:: What to do ::
Pull every line containing "objdump" from the data.

Saved entries
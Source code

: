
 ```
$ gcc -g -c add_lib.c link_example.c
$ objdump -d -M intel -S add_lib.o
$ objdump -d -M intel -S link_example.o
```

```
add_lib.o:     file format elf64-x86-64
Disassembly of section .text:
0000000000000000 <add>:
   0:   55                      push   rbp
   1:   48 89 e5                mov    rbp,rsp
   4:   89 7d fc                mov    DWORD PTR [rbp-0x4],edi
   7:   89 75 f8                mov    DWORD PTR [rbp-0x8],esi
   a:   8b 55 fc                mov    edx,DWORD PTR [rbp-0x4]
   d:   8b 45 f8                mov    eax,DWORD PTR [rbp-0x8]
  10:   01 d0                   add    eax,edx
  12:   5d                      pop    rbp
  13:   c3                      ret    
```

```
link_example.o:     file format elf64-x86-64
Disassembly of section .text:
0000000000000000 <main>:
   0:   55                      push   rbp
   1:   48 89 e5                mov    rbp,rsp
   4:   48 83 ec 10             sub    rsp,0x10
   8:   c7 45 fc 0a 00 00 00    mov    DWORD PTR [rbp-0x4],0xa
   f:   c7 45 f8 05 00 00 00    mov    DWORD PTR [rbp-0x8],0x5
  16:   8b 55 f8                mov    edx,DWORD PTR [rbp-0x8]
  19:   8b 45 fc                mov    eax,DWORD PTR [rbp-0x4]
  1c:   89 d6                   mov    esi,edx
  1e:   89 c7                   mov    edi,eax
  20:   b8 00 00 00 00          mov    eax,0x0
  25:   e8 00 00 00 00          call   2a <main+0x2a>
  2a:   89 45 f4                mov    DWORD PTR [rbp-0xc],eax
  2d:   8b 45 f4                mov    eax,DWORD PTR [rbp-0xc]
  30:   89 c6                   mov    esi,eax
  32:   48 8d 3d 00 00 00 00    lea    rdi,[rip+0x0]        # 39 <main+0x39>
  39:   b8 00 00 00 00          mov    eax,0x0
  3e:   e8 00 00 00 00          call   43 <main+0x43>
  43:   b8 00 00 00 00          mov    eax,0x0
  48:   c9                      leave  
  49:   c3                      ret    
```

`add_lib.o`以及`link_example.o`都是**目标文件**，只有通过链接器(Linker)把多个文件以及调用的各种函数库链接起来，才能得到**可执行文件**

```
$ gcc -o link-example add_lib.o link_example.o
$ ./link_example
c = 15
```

:: Exercise result ::
$ objdump -d -M intel -S add_lib.o
$ objdump -d -M intel -S link_example.o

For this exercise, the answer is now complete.